#49. SALIENT CYCLING. A London Cycle Network organised in accordance with Simon Parker’s London Cycle Map blueprint would be a beacon for cycling in London.
The streets would be emblazoned with clearly visible signs, periodic road markings, and beads of light studded into the tarmac. Each of the junctions on the network would feature a tall totem-like signifier, like the ‘roundel’ signs outside Tube stations, as well as a mounted London Cycle Map accompanied by local cycle route information.
Then of course there’d be the cyclists – floating unmissably along the routes, like colourful autumn leaves on the surface of a river.

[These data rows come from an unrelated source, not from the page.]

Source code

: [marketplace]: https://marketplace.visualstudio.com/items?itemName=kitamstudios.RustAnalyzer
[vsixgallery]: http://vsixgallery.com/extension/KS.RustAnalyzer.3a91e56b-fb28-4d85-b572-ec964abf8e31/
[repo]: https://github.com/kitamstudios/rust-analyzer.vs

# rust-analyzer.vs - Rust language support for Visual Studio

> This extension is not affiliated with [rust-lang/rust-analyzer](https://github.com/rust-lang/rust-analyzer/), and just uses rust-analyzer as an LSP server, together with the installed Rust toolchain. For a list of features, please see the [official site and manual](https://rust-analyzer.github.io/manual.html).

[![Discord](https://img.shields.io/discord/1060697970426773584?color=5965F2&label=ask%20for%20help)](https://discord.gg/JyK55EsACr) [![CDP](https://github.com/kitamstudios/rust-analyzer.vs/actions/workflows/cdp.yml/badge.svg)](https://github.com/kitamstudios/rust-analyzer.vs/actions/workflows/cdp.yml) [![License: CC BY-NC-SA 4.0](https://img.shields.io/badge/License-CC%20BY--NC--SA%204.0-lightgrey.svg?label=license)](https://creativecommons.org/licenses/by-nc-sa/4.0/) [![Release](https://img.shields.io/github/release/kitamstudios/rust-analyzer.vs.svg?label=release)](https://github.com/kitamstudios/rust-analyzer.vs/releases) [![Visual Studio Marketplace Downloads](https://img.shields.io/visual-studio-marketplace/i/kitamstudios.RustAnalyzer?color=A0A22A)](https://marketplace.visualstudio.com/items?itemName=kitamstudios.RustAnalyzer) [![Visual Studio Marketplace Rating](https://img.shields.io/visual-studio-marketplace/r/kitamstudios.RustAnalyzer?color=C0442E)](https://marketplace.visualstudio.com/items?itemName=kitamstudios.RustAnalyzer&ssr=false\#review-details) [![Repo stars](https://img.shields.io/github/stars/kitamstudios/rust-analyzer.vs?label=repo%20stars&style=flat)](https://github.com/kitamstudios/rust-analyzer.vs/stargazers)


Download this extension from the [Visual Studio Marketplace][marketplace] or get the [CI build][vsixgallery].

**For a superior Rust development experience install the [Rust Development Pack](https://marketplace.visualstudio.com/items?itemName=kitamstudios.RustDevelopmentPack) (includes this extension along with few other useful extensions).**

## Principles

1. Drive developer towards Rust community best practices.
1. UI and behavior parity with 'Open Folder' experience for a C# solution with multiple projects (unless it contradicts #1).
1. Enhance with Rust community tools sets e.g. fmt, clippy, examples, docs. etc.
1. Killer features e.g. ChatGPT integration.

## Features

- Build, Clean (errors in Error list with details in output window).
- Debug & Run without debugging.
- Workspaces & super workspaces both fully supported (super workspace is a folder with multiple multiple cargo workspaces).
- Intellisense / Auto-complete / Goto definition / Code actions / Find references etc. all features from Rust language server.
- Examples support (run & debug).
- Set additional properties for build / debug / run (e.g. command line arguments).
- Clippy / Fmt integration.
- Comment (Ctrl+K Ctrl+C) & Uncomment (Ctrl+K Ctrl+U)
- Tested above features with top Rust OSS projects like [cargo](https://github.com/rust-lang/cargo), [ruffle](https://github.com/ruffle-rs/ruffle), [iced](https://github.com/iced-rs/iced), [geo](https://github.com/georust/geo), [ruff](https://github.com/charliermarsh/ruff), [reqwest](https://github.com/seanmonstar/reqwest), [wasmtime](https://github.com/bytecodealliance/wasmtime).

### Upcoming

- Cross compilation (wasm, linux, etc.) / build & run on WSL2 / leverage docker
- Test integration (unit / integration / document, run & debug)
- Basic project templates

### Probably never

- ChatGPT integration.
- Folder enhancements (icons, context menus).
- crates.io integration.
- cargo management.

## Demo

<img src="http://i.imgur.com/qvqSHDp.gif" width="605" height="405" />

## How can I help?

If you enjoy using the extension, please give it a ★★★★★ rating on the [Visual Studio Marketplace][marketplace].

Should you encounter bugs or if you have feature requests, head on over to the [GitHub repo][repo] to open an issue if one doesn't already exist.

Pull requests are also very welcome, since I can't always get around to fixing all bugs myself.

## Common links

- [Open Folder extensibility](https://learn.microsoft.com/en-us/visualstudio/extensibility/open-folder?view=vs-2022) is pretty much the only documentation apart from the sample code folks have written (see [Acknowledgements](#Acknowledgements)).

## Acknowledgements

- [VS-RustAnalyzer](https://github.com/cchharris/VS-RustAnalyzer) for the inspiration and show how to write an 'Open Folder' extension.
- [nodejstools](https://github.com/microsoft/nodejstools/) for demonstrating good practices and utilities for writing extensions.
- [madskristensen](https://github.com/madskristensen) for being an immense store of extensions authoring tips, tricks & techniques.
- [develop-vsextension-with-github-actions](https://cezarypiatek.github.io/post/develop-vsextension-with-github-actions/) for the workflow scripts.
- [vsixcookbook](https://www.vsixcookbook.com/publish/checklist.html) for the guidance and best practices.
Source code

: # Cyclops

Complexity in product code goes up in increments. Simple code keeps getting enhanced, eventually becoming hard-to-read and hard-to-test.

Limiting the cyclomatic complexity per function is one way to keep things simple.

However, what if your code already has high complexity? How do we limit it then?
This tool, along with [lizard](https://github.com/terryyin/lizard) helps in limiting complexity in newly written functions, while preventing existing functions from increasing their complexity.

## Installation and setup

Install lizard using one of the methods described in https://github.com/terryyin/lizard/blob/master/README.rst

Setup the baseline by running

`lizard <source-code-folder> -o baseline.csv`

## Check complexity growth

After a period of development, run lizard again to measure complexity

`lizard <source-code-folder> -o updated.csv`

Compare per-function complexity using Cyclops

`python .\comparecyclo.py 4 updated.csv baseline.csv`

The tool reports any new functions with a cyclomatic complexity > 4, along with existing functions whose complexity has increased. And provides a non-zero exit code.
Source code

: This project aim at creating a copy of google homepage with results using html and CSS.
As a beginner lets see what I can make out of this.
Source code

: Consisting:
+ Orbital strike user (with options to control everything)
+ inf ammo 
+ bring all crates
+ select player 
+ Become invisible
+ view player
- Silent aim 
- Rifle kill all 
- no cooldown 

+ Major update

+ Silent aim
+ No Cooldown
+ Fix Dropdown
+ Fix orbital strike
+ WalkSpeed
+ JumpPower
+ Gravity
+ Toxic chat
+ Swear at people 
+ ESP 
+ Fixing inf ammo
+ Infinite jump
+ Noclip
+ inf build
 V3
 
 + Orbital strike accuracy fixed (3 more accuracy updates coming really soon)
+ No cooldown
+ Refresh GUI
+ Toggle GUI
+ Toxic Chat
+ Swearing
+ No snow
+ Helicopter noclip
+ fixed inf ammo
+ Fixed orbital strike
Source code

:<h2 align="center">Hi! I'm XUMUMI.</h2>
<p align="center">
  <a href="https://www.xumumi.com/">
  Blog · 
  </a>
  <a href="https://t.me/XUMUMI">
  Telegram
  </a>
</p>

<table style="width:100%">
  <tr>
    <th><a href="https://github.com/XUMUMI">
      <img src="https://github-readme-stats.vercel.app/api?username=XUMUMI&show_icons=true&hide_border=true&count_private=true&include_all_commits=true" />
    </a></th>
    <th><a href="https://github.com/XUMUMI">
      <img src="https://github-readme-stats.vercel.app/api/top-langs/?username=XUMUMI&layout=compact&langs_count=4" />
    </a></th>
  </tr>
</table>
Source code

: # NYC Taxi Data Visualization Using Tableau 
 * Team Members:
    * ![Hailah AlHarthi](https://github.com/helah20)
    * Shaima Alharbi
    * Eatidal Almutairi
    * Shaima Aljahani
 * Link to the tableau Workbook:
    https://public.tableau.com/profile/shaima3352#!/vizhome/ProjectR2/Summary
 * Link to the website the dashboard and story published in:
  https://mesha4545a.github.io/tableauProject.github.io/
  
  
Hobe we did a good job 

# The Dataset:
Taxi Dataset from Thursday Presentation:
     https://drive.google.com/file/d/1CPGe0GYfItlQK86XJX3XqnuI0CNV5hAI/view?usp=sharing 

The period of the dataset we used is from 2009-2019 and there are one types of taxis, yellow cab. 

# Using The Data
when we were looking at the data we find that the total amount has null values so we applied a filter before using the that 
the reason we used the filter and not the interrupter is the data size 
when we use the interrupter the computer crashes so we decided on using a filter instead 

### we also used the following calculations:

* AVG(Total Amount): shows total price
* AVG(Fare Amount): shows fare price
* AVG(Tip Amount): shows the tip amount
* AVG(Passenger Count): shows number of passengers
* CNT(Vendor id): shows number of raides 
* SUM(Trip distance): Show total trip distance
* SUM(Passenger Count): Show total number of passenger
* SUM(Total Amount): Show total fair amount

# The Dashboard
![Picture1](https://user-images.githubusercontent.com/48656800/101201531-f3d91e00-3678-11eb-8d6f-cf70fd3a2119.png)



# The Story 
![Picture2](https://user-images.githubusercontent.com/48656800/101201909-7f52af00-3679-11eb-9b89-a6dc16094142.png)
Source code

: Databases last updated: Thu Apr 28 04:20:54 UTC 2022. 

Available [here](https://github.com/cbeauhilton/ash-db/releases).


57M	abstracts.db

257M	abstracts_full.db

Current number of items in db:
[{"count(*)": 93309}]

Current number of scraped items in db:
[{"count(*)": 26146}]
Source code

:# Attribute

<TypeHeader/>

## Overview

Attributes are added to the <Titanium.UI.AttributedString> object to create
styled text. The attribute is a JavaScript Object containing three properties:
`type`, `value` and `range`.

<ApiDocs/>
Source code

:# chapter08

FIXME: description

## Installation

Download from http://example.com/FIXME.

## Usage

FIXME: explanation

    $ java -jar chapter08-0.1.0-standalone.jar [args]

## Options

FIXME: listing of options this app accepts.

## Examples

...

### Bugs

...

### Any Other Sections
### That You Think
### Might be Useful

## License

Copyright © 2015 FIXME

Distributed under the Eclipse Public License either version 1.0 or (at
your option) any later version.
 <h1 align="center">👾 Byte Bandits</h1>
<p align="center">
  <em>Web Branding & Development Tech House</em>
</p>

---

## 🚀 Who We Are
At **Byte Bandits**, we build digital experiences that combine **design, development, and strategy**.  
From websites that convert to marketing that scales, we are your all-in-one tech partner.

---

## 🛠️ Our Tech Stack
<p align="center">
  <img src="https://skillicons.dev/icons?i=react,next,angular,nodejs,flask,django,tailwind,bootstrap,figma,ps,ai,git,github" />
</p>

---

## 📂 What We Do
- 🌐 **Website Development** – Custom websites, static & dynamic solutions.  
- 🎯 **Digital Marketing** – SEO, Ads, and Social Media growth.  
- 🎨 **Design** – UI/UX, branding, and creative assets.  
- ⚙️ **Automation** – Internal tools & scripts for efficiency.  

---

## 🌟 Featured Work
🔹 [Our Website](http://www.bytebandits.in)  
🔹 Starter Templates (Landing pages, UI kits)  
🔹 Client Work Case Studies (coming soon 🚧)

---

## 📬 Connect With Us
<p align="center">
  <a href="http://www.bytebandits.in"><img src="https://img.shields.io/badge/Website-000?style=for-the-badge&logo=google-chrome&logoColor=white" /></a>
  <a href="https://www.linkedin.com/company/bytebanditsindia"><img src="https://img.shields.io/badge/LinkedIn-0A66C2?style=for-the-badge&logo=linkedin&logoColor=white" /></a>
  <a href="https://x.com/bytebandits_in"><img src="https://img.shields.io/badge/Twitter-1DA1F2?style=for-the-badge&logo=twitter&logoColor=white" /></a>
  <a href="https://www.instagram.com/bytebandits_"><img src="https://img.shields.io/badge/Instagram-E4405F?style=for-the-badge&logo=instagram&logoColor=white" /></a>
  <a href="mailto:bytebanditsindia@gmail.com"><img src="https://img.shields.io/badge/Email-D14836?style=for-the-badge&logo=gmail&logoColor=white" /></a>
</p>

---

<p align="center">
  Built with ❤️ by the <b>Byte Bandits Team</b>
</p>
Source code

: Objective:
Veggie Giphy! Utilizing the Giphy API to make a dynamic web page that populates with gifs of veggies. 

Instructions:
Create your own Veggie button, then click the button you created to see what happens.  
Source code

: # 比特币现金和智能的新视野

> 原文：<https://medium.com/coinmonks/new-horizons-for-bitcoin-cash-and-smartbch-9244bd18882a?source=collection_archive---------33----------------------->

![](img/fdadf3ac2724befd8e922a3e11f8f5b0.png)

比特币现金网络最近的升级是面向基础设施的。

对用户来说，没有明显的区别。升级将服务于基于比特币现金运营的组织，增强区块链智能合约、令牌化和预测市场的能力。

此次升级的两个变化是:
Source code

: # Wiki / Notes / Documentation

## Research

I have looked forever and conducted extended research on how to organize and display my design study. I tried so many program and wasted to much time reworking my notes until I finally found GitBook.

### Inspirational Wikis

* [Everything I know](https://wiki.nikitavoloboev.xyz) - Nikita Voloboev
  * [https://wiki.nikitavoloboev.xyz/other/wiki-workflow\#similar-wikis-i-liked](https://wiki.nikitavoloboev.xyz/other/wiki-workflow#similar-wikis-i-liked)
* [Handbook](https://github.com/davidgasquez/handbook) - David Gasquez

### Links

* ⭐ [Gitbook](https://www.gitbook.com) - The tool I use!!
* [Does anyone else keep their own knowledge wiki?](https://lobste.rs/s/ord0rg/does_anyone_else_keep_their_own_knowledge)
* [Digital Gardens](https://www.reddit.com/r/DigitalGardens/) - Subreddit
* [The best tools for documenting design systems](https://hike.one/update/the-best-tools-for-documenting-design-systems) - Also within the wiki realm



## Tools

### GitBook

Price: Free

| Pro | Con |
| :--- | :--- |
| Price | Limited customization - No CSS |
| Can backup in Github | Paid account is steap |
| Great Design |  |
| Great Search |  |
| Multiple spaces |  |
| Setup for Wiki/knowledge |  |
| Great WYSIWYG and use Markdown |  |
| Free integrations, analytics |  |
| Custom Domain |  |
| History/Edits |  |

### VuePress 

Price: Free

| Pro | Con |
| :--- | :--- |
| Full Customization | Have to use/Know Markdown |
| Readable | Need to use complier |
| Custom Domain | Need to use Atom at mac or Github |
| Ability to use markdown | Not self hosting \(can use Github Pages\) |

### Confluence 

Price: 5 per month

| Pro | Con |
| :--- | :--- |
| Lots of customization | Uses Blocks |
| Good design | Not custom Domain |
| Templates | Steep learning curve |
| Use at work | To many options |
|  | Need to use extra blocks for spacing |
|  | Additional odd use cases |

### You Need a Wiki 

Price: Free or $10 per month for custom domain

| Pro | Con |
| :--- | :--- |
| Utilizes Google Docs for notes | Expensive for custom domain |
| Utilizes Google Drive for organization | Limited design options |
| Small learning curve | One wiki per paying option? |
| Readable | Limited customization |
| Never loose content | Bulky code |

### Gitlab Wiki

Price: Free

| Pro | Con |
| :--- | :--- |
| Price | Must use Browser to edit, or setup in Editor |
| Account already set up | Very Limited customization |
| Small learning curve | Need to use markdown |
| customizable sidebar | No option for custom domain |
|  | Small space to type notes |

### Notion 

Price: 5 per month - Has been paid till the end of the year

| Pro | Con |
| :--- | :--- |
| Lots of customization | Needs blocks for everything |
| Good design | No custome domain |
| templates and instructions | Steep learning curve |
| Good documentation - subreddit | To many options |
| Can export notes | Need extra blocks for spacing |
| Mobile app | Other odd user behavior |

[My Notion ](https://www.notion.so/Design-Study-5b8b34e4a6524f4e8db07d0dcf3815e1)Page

As the routes became more popular, more and more cyclists would fall in line: nothing attracts a crowd like a crowd.
Everything about a London Cycle Network as such – from signs to cyclists – would declare: this is a place where cycling belongs.
Granted, the same was supposed to be true of TfL’s Cycle Superhighways; but, alas, being based on main roads and major junctions, these routes seem to be sending out a message to cyclists too: this is a place where HGVs, buses, motorcycles and cabbies belong.
With far fewer of the juggernauts of the road present, the routes on Parker’s London Cycle Map would be a cycling oasis in the midst of a capital city that can otherwise be hostile to bikes. A fully comprehensive network where cycling is salient. Now that’s an idea which would encourage regular Londoners to take up cycling.